Name Type Description Default
Y Collection[str] A list of outcome variable names. required
T str The treatment variable name. required
G Collection[str] | None A list of group variable names. These will be the groups for which GATEs will be estimated. None
X Collection[str] | None A list of covariate variable names. These will be the covariates for which heterogeneity/CATEs can be estimated. None
W Collection[str] | None A list of additional covariate variable names to be used as controls. These will be the additional covariates not used for modeling heterogeneity/CATEs. None
discrete_treatment bool Whether the treatment is discrete False
engine str The engine to use for computation. Can be “cpu” or “gpu”. Note “gpu” requires JAX to be installed, which can be installed via pip install caml[jax-gpu]. 'cpu'

Attributes

Name Type Description
Y Collection[str] A list of outcome variable names.
T str The treatment variable name.
G Collection[str] | None The list of group variable names. These will be the groups for which GATEs will be estimated.
X Collection[str] | None The list of variable names representing the confounder/control feature set to be utilized for estimating heterogeneity/CATEs, that are in addition to G.
W Collection[str] | None The list of variable names representing the confounder/control feature not utilized for estimating heterogeneity/CATEs.
discrete_treatment bool Whether the treatment is binary.
engine str The engine to use for computation.

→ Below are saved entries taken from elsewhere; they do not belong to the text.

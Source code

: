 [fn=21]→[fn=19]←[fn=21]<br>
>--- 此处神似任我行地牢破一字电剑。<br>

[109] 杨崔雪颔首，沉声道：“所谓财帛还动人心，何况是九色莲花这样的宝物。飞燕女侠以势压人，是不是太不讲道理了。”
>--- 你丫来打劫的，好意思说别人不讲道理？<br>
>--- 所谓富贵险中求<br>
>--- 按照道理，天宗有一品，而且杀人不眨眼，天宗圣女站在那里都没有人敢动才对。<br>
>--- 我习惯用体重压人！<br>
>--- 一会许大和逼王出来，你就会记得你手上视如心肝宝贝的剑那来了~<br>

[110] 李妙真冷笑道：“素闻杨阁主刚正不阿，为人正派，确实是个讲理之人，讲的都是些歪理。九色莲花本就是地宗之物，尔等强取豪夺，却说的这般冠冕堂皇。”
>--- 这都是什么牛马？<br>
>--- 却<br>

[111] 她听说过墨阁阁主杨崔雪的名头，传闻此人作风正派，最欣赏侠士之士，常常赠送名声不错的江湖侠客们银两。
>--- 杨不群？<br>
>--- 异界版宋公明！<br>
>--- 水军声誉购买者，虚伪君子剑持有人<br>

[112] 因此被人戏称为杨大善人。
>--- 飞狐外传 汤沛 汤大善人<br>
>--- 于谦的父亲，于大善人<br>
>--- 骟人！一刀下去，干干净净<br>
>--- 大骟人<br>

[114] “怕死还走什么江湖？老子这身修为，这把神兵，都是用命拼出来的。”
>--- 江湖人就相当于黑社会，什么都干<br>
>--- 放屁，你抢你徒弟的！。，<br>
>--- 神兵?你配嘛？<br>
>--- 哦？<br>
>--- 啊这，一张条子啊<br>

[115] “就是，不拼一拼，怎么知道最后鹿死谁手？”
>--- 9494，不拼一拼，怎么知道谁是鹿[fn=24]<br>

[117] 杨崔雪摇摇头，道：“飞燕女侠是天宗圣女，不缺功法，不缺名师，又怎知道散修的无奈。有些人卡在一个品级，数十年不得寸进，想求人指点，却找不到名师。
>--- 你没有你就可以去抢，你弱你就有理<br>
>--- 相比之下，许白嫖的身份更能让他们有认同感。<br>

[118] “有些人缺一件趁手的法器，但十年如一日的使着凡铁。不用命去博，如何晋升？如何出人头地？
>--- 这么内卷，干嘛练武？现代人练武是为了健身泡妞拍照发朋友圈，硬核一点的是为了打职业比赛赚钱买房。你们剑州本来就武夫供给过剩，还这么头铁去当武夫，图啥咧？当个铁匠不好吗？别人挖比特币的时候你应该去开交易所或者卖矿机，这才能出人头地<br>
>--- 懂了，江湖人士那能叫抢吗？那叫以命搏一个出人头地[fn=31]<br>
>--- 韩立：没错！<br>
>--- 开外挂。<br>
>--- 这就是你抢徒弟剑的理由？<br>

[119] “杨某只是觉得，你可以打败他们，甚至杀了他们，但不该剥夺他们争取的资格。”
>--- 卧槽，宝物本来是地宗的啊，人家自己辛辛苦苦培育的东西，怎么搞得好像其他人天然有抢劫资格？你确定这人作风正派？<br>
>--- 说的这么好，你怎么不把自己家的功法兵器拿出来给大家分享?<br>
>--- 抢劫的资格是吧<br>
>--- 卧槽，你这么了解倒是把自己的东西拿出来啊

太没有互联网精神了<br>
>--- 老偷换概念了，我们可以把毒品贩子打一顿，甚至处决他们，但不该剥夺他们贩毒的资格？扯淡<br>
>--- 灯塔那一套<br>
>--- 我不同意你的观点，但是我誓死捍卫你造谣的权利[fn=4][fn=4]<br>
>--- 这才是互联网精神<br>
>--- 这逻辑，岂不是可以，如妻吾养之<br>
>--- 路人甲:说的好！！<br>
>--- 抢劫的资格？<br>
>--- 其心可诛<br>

Can be “cpu” or “gpu”. Note “gpu” requires JAX to be installed, which can be installed via pip install caml[jax-gpu]
formula str The formula leveraged for design matrix creation via Patsy.
results dict A dictionary containing the results of the fitted model & estimated ATEs/GATEs.

Examples

from caml import FastOLS
from caml.extensions.synthetic_data import SyntheticDataGenerator

data_generator = SyntheticDataGenerator(n_cont_outcomes=1,
                                            n_binary_outcomes=1,
                                            n_cont_modifiers=1,
                                            n_binary_modifiers=2,
                                            seed=10)
df = data_generator.df

fo_obj = FastOLS(
    Y=[c for c in df.columns if "Y" in c],
    T="T1_binary",
    G=[c for c in df.columns if "X" in c and ("bin" in c or "dis" in c)],
    X=[c for c in df.columns if "X" in c and "cont" in c],
    W=[c for c in df.columns if "W" in c],
    engine="cpu",
    discrete_treatment=True,
)

print(fo_obj)
================== FastOLS Object ==================
Engine: cpu
Outcome Variable: ['Y1_continuous', 'Y2_binary']
Treatment Variable: T1_binary
Discrete Treatment: True
Group Variables: ['X2_binary', 'X3_binary']
Features/Confounders for Heterogeneity (X): ['X1_continuous']
Features/Confounders as Controls (W): []
Formula: Y1_continuous + Y2_binary ~ C(T1_binary) + C(X2_binary)*C(T1_binary) + C(X3_binary)*C(T1_binary) + X1_continuous*C(T1_binary)

Methods

Name Description
fit Fits the regression model on the provided data and, optionally, estimates Average Treatment Effect(s) (ATE) and Group Average Treatment Effect(s) (GATE).
estimate_ate Estimate Average Treatment Effects (ATEs) of T on each Y from fitted model.
estimate_cate Estimate Conditional Average Treatment Effects (CATEs) for all given observations in the dataset.
predict Alias for estimate_cate.
prettify_treatment_effects Convert treatment effects dictionary to a pandas DataFrame.

fit

FastOLS.fit(df, *, n_jobs=-1, estimate_effects=True, robust_vcv=False)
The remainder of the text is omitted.